Le sintió acercarse a ella. Sus nudillos se rozaron. Contuvo un suspiro, pero permaneció en silencio, porque no sabía cómo podría explicarle a Peter la preocupación cada vez mayor que iba sintiendo. Ni ella misma la comprendía y eso la abrumaba. Estaba cansada de no comprender las cosas.
—Cay —insistió Peter.
Sus dedos rozaron con suavidad su barbilla, haciéndola volverse hacia él. Caire le miró a los ojos y desvió la mirada a los poco segundos.
—Estoy asustada —confesó, no sin cierta vergüenza.
—Estoy seguro de que estaréis bien, pase lo que pase, y...
La expresión de Caire le hizo interrumpirse. La Prudente le había dirigido una mirada de tal indignación que le hizo preguntarse qué habría dicho mal.
—Asustada por ti —aclaró ella—. Creí que era obvio.
Por la expresión de Peter, le quedó claro que no lo había sido. Caire suspiró y desvió nuevamente los ojos, casi avergonzada.
—Caire...
—¿Si no ganas, qué? —preguntó ella, en tono brusco.
Silencio. Peter titubeó. Caire negó lentamente con la cabeza.

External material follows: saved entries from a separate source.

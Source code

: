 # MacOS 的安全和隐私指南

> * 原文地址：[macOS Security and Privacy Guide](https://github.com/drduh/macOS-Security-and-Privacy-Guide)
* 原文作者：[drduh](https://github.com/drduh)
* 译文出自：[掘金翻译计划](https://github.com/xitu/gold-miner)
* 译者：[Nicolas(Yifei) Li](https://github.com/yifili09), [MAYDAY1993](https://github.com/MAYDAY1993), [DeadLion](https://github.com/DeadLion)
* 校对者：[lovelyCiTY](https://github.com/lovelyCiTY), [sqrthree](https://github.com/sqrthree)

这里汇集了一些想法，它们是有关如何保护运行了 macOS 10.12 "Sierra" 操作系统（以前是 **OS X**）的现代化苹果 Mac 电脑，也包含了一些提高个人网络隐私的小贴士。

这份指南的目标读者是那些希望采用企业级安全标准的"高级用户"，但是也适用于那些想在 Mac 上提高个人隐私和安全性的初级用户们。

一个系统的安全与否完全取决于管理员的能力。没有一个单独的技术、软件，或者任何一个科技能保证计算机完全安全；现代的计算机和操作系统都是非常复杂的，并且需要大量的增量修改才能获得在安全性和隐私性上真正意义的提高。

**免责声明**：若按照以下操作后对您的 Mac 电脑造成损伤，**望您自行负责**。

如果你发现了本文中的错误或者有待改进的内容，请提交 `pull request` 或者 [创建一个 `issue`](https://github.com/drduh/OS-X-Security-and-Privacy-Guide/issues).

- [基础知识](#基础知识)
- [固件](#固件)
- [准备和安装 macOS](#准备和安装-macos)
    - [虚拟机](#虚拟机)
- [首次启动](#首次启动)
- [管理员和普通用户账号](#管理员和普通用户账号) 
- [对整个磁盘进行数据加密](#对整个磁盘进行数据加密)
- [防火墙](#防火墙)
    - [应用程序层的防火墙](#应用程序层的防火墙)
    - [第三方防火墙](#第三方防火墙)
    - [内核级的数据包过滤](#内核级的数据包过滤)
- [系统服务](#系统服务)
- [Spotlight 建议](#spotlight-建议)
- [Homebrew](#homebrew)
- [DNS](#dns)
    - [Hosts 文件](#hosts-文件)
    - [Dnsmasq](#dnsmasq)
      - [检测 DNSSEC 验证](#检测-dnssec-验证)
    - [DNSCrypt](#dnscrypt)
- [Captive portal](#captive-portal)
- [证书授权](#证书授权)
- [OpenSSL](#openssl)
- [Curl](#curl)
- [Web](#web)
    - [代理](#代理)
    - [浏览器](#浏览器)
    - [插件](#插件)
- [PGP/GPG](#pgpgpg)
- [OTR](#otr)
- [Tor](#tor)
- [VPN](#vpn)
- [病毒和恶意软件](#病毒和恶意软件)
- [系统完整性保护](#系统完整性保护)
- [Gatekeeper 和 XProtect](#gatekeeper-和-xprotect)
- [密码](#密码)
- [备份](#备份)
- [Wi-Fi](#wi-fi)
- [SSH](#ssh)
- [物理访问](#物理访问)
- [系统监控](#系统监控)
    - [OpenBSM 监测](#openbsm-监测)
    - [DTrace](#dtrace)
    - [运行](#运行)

—Peter, puede que no esté bien que lo diga cuando hasta hace nada ni siquiera recordaba este sitio. —A Caire se le escapó una carcajada seca—. Ni a ti. Pero... Pero no puedo imaginar qué... Si te pasara algo...
Se horrorizó al darse cuenta de que iba a llorar. Era incapaz de acabar una frase, se le rompía la voz. Parpadeó furiosamente, tratando de contener las lágrimas.
—Caire —susurró nuevamente Peter. Tomó las manos de ella entre las suyas y las subió hasta sus labios, dejando un beso en sus nudillos que la hizo temblar de la cabeza a los pies—. Te prometo que voy a intentar ganar. Se lo debo a mis hermanos y te lo debo a ti. Créeme —añadió, con tal énfasis que logró que ella levantara los ojos y le mirara a la cara—, no estoy dispuesto a perderte cuando acabo de recordar quién eres.
A Caire se le escapó un sollozo cuando Peter le acarició con ternura la mejilla. Los brazos del Magnífico la envolvieron y Caire dejó escapar un suspiro entre ellos.
—Ni siquiera deberías estar consolándome tú —protestó débilmente—. Eres tú quien va a pelear...
Peter dejó escapar una risa triste y le plantó un beso en la coronilla, acariciando con suavidad su espalda.
—Está bien, Caire —le aseguró—. Estaremos bien.
—Ojalá que sí —susurró ella, con la voz rota.